The bet: development's un-encodable residual is small, because the recurring part codifies and the tacit work splits across two humans already in the room.
Falsified if: a thin twin's escalation rate stays high and flat - too much of the real work never reduces to a rule.
03 - Identifiability
There is a second ceiling, and it is sharper: identifiability. A pairing of situation to decision underdetermines the reasoning behind it.
Many value functions fit the cases already seen and diverge on the ones not yet seen - exactly where you cannot check until it has cost something.
The expert often cannot adjudicate either, because "tacit" means they cannot state the rule. So correction stays per-instance and never closes into a form. And corrections skew toward visible errors: the confident-wrong outputs nobody flags never enter the signal - the same silent-sensor failure as The Pain Loop.
The honest consequence is not to assert a number but to measure one. Deploy a thin twin and read its escalation rate as the empirical measure of how much this domain actually codifies, and whether the loop is closing or stalling. Measure the fraction; stop asserting it.
Ship the thinnest twin that can do anything useful and let it escalate freely. Its escalation rate is the domain's codifiability, read off reality instead of argued in the abstract. A rate that falls over time means the loop is closing - the recurring residual is being absorbed. A rate that plateaus high means you've hit the non-recurring frontier, and no amount of further encoding will move it. Either way you now have a number, and it came from deployment, not from a meeting.
04 - Relocated, not captured
The strongest defense is specific to how development is shaped. The hardest tacit move in development - hearing the real problem under the stated request - is not assigned to a twin at all. It stays with the builder, live, sitting with the requester. The other hard tacit move - weighing a solution into a coherent whole - stays with the builder by design.

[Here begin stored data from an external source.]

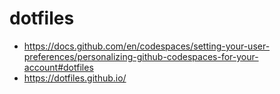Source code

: # dotfiles
* https://docs.github.com/en/codespaces/setting-your-user-preferences/personalizing-github-codespaces-for-your-account#dotfiles
* https://dotfiles.github.io/
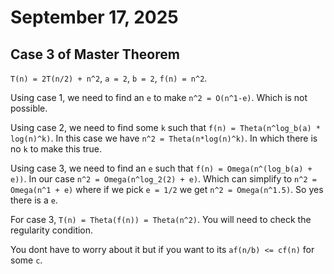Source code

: # September 17, 2025


## Case 3 of Master Theorem
`T(n) = 2T(n/2) + n^2`, `a = 2`, `b = 2`, `f(n) = n^2`.

Using case 1, we need to find an `e` to make `n^2 = O(n^1-e)`. Which is not possible.

Using case 2, we need to find some `k` such that `f(n) = Theta(n^log_b(a) * log(n)^k)`. In this case we have `n^2 = Theta(n*log(n)^k)`. In which there is no `k` to make this true.

Using case 3, we need to find an `e` such that `f(n) = Omega(n^(log_b(a) + e))`. In our case `n^2 = Omega(n^log_2(2) + e)`. Which can simplify to `n^2 = Omega(n^1 + e)` where if we pick `e = 1/2` we get `n^2 = Omega(n^1.5)`. So yes there is a `e`.

For case 3, `T(n) = Theta(f(n)) = Theta(n^2)`. You will need to check the regularity condition.

You dont have to worry about it but if you want to its `af(n/b) <= cf(n)` for some `c`.

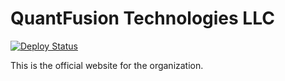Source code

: # QuantFusion Technologies LLC

[![Deploy Status](https://github.com/QuantFusion/quantfusiontech/actions/workflows/deploy.yml/badge.svg?branch=main)](https://github.com/QuantFusion/quantfusiontech/actions/workflows/deploy.yml)

This is the official website for the organization.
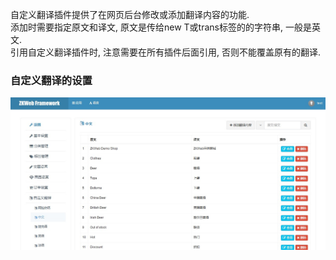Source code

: 自定义翻译插件提供了在网页后台修改或添加翻译内容的功能.<br/>
添加时需要指定原文和译文, 原文是传给new T或trans标签的的字符串, 一般是英文.<br/>
引用自定义翻译插件时, 注意需要在所有插件后面引用, 否则不能覆盖原有的翻译.<br/>

### 自定义翻译的设置

![自定义翻译的设置](../images/plugins/common.customtranslate.custom_translate.jpg)
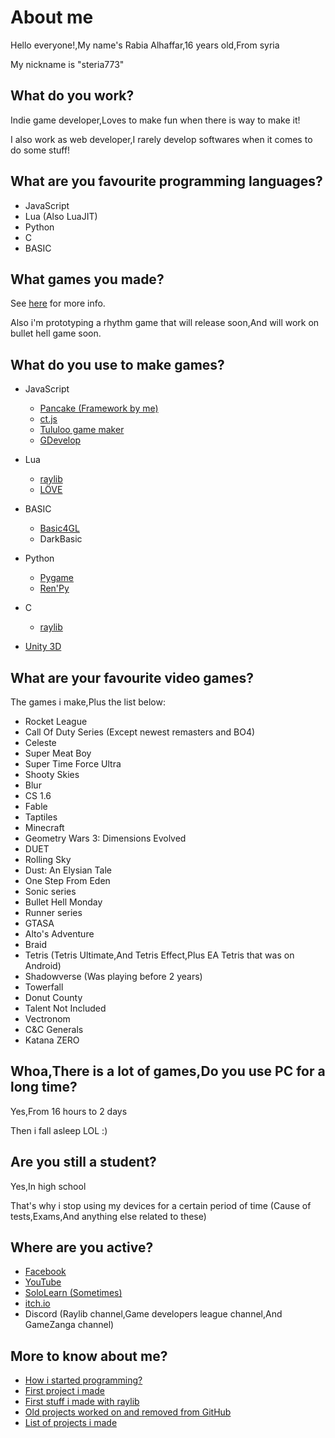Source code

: # About me
Hello everyone!,My name's Rabia Alhaffar,16 years old,From syria

My nickname is "steria773"

## What do you work?
Indie game developer,Loves to make fun when there is way to make it!

I also work as web developer,I rarely develop softwares when it comes to do some stuff!

## What are you favourite programming languages?

- JavaScript
- Lua (Also LuaJIT)
- Python
- C
- BASIC

## What games you made?
See [here](https://rabios.itch.io) for more info.

Also i'm prototyping a rhythm game that will release soon,And will work on bullet hell game soon.

## What do you use to make games?

- JavaScript
    - [Pancake (Framework by me)](https://github.com/Rabios/Pancake)
    - [ct.js](https://comigo.itch.io/ct)
    - [Tululoo game maker](http://www.tululoo.com)
    - [GDevelop](https://gdevelop-app.com)
    
- Lua
    - [raylib](https://github.com/TSnake41/raylib-lua)
    - [LÖVE](https://love2d.org)

- BASIC
    - [Basic4GL](https://www.basic4gl.net)
    - DarkBasic

- Python
    - [Pygame](https://www.pygame.org)
    - [Ren'Py](https://www.renpy.org)

- C
    - [raylib](http://raylib.com)

- [Unity 3D](https://unity.com)

## What are your favourite video games?
The games i make,Plus the list below:

- Rocket League
- Call Of Duty Series (Except newest remasters and BO4)
- Celeste
- Super Meat Boy
- Super Time Force Ultra
- Shooty Skies
- Blur
- CS 1.6
- Fable
- Taptiles
- Minecraft
- Geometry Wars 3: Dimensions Evolved
- DUET
- Rolling Sky
- Dust: An Elysian Tale
- One Step From Eden
- Sonic series
- Bullet Hell Monday
- Runner series
- GTASA
- Alto's Adventure
- Braid
- Tetris (Tetris Ultimate,And Tetris Effect,Plus EA Tetris that was on Android)
- Shadowverse (Was playing before 2 years)
- Towerfall
- Donut County
- Talent Not Included
- Vectronom
- C&C Generals
- Katana ZERO

## Whoa,There is a lot of games,Do you use PC for a long time?
Yes,From 16 hours to 2 days

Then i fall asleep LOL :)

## Are you still a student?
Yes,In high school

That's why i stop using my devices for a certain period of time (Cause of tests,Exams,And anything else related to these)

## Where are you active?

- [Facebook](https://www.facebook.com/rabia.alhaffar.9)
- [YouTube](https://www.youtube.com/channel/UCAyNQlH9PxhYpXHukRmM-dg)
- [SoloLearn (Sometimes)](https://www.sololearn.com/Profile/9046029)
- [itch.io](https://rabios.itch.io)
- Discord (Raylib channel,Game developers league channel,And GameZanga channel)

## More to know about me?
- [How i started programming?](https://github.com/Rabios/Rabios/blob/master/how_did_started.md)
- [First project i made](https://github.com/Rabios/Rabios/blob/master/my_first_project.md)
- [First stuff i made with raylib](https://github.com/Rabios/Rabios/blob/master/first_raylib_stuff.md)
- [Old projects worked on and removed from GitHub](https://github.com/Rabios/Rabios/blob/master/my_old_stuff.md)
- [List of projects i made](https://github.com/Rabios/Rabios/blob/master/my_projects.md)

So the two dominant un-codifiable functions are pre-seated in humans who were already present. We never asked the twins to be the tacit part; we took the specialists' rules and left the judgment with the builder. The codifiability of the specialist twins therefore matters far less than a generic codifiability panic implies.
The model does not capture the tacit work. It relocates it onto humans who were already in the room.
The model works wherever the un-codifiable judgment is naturally split across roles that already exist. Development is favorable because it ships with a clean pre-existing split - problem-owner versus solution-owner - and that split lands almost exactly on the codifiable/tacit boundary, distributed across two humans who are both present for independent reasons.
Where the worry bites is the opposite shape: one expert who must both perceive the problem and weigh the solution, with no second human to take half the load - a therapist, a litigator forming case strategy. There every tacit function collapses onto one seat, and the twin must either capture it or escalate everything.
The model works wherever the un-codifiable judgment is naturally split across roles that already exist.
05 - The split
The residual itself splits in two, and the halves behave differently.
Reading a room, sensing the real need, weighing competing goods. A literacy-level builder can hold this, because it is a general human skill. The structure handles it for free.
The security expert who senses a vulnerability class they cannot fully state, the data modeler who knows a schema will hurt in two years, the performance engineer who smells the bottleneck. It can't be relocated onto a generalist, and it can't be ruled into a twin - if it could be a check, it would already be one.
If a domain's trained-perception edge fires rarely, the model holds and the twin bought almost everything. If it fires every other feature, the specialist's calendar is back in the loop and the twin bought little.
The generalist tacit load is handled cleanly and for free; the trained-perception load is handled only to the degree that it is rare. That rate is the thing to measure, not assume.